Die Stadt Dortmund hat schon lange zuvor die Gemeinschaft der Bürger und das Gemeinwesen schwer belastet, und so gesellschaftliche Entwicklungen impliziert, die seit Jahren Ausdruck der Meidung sind.

Meidung ist ein hochgradig selektiertes, kulturelles Erfolgsprinzip.

Anders ausgedrückt: Die SPD Dortmund wäre ein traditioneller Key Accounter des Abkackens der SPD BRD – wenn das Prinzip Meidung gilt.

Peter Schmieder
Peter Schmieder
4 Jahre zuvor

Aus Sicht eines Kulturveranstalters kommentiere ich gerne wie folgt:

Unsere, aber nicht nur unsere, Presserundgänge werden von den Ruhr-Nachrichten nicht mehr besetzt. Auf Rückfragen erhalten wir häufig den Wunsch nach einem Eröffnungsfoto und einen gegenüber unserem vorab versandten Pressematerial veränderten Text für die Nachberichterstattung. Wir sollen also die Zeitung selbst machen, die wir am nächste Tag lesen, am besten in der Cloud online gestalten. Sprich: die Ruhr-Nachrichten geben ein Feld der Berichterstattung auf, und dies als Monopolist. – Die überregionale Kultur wird im Blatt hin- und hergeschoben wie eine Anzeige von Teppich-Kibek. Manchmal rutscht die Kultur bis in die Stadtteilnachrichten. Dort gibt es auch Ausstellungsbesprechungen, die dann eine Ungleichgewichtigkeit zum Dortmunder Lokalteil erzeugen, nämlich, als sei in den großen Häusern der Stadt nichts los. – Die Ressortzuständigkeit der JournalistInnen wurde aufgelöst, jeder soll über alles schreiben. Natürlich nicht beim Bundesliga-Fußball, da würde die Absurdität dieser Massnahme zu deutlich. – Die Bezahlschranke wird online auch vor manchem Beitrag hochgefahren, der schnell als bereits vom Leser im Wege von Steuern bezahlter Content zu erkennen ist: Polizeiberichterstattung.
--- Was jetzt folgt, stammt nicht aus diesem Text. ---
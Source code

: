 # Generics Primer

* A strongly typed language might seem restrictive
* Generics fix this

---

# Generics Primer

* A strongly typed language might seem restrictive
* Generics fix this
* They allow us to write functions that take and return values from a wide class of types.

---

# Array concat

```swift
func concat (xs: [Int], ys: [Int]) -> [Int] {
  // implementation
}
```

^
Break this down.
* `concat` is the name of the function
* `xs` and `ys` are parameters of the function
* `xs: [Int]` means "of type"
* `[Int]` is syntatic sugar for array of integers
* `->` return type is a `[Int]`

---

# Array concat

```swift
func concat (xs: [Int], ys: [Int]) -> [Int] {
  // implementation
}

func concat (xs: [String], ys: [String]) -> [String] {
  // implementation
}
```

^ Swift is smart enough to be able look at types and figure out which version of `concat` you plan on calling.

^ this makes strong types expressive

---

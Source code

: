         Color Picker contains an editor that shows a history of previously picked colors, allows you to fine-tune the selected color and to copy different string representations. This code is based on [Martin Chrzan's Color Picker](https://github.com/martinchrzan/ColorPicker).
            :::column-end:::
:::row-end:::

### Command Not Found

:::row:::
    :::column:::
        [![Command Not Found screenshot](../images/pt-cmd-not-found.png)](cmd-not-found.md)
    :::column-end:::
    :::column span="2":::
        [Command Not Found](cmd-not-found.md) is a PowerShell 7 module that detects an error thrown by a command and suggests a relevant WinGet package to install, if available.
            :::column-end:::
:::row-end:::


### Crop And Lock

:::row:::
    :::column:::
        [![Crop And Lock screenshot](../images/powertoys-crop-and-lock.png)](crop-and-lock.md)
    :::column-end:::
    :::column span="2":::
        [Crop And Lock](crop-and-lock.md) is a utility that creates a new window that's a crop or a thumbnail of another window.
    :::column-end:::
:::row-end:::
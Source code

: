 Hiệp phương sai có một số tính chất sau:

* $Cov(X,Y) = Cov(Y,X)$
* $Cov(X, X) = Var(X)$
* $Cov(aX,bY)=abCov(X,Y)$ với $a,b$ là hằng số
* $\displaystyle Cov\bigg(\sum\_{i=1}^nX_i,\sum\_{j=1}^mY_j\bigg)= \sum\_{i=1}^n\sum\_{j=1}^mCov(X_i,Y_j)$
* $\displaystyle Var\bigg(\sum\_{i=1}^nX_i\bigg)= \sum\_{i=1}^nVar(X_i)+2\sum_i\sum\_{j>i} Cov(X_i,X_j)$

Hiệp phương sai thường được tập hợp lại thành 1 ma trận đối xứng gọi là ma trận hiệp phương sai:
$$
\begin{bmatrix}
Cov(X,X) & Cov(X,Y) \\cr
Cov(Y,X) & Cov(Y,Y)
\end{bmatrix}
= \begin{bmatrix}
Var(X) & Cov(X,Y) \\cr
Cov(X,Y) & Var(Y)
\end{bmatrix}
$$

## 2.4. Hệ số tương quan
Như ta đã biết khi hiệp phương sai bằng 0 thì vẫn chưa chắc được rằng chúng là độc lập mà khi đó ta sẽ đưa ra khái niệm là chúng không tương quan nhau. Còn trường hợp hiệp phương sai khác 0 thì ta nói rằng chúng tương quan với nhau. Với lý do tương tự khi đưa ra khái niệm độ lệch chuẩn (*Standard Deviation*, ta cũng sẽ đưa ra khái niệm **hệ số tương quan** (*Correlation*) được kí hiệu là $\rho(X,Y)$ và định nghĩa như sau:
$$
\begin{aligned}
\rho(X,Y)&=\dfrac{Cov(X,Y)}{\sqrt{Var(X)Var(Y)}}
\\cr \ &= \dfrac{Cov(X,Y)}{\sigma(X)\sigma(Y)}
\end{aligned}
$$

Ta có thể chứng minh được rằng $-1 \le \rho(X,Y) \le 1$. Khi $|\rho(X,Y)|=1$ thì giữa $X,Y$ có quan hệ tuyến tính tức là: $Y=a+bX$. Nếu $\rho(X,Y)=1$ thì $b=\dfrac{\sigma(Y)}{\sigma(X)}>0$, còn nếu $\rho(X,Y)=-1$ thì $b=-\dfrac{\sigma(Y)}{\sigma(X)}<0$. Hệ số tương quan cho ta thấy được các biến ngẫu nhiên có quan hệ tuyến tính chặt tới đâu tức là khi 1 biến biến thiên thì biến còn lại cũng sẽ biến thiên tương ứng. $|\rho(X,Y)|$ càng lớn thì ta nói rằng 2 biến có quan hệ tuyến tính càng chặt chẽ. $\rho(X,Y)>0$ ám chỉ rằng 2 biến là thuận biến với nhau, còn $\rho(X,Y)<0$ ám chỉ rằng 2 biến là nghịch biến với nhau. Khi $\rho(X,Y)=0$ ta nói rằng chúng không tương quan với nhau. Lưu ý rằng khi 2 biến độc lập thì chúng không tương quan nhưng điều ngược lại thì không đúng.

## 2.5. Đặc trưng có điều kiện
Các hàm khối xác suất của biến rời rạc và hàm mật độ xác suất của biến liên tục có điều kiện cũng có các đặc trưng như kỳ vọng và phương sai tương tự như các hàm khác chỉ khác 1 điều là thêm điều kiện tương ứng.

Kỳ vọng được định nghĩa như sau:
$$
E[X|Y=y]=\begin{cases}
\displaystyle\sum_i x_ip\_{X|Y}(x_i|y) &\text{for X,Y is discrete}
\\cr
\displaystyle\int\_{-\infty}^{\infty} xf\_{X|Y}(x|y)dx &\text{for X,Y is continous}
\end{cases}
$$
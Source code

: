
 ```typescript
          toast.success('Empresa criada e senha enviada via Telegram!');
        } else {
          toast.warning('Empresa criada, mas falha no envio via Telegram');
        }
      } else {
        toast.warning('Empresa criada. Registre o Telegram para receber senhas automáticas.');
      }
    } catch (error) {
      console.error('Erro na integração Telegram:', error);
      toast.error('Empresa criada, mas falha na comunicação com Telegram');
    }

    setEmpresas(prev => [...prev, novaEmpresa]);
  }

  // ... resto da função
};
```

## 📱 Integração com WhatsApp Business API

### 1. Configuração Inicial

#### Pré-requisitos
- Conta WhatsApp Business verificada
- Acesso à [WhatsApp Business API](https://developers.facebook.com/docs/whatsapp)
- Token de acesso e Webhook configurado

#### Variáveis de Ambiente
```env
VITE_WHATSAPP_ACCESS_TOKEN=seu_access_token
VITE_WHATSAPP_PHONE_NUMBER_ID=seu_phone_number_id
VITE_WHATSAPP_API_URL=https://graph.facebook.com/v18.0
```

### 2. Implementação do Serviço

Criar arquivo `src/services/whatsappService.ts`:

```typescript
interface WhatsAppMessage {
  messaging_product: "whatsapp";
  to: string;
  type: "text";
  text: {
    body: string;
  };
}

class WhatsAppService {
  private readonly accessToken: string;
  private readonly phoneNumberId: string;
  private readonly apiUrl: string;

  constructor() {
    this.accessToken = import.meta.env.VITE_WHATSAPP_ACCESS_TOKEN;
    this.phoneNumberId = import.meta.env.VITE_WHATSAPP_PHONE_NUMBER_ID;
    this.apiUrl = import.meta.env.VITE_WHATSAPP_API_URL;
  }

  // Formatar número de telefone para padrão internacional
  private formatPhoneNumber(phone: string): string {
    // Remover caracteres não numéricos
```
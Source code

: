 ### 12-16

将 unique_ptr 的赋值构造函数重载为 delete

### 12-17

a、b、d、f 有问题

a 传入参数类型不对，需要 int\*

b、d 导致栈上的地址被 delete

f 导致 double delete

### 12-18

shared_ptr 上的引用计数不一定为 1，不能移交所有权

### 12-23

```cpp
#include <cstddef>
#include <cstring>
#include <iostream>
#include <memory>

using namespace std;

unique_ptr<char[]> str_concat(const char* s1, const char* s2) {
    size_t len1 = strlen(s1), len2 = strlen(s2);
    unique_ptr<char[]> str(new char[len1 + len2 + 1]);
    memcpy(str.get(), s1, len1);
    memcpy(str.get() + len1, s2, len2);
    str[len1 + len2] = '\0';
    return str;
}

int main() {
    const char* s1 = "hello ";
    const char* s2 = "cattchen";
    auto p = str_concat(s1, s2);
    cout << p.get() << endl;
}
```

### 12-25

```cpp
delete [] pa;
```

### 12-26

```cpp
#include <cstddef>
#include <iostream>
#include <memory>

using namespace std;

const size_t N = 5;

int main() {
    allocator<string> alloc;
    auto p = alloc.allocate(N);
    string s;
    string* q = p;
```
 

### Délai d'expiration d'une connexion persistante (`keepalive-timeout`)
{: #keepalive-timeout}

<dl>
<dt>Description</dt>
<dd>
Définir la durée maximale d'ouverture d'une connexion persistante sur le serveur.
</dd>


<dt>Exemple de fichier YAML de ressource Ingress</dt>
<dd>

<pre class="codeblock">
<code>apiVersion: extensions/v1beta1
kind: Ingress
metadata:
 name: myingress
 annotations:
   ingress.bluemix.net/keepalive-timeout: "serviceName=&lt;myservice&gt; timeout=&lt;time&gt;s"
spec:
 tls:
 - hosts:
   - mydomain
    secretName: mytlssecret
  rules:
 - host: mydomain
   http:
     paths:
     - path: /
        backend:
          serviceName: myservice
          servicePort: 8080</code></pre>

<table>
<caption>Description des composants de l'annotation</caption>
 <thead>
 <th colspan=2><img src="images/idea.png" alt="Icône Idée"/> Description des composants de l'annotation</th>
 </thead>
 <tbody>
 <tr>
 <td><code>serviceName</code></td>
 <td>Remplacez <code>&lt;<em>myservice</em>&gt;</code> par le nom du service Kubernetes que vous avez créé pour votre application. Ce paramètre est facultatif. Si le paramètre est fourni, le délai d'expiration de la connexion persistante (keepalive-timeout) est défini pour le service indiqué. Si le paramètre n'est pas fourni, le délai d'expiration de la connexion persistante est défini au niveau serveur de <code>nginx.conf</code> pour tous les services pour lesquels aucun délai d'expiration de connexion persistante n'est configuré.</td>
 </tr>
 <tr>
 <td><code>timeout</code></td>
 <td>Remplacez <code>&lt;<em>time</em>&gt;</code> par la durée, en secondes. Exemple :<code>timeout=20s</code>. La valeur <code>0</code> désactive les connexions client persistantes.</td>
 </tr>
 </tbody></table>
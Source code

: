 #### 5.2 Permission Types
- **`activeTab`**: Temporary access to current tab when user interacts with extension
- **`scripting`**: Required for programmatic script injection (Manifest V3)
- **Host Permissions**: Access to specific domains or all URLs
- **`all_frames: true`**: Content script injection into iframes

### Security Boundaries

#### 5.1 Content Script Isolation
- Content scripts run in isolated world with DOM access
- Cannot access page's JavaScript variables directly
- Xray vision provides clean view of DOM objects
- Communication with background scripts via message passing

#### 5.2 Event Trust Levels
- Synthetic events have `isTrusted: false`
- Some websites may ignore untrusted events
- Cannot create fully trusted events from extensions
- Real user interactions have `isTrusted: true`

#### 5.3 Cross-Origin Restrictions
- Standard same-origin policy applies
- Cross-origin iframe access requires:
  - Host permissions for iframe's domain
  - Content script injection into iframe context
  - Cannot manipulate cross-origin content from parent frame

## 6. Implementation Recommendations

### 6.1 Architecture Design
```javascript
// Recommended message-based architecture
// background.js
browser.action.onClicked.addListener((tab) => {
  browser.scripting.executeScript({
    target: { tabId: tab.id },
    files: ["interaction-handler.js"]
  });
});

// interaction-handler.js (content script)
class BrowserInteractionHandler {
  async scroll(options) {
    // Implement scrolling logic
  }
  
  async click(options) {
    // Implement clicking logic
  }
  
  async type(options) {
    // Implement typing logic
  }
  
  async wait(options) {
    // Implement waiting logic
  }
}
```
Ein paar Meilensteine zur jüngsten Entwicklung der Ruhr-Nachrichten: Die freie Presse ist dort gekennzeichnet von Entlassungen, dem Zwang für Redakteure, selbst als Fotografen tätig zu werden, Abwanderung von KollegInnen, die das sinkende Schiff verlassen.

Wer glaubt, Herr Lensing Wolff würde sich für Pressefreiheit, Grundgesetz oder journalistische Qualität interessieren, ist auf dem Holzweg. Das hat dort nie interessiert. Insofern ist es eher bedauerlich, dass mit hehren Worten über Grundrechte knallharte wirtschaftliche Interessen bemäntelt werden. Dem OB Sierau ist zuzustimmen, wenn er sagt, dass das Stadtportal Informationspflichten wahrnimmt, die die Ruhr-Nachrichten als fahles Nachbild einer Lokalzeitung nicht mehr bedienen können und wollen. Wenn ich es recht verstanden habe: Das Stadtportal soll über bestimmte Dinge nicht mehr berichten, damit keiner mehr darüber berichtet. Wenn man dann noch hinzunimmt, dass die wohlfeilen Klagen aus Sicht eines Monopolisten am Zeitungsmarkt erhoben werden, dann wird klar, was viele bereits erkannt haben: Wir schauen dem Verlag und seiner Zeitung beim Sterben zu, jetzt sogar bei Gericht. Dortmund hätte weißgott Besseres verdient.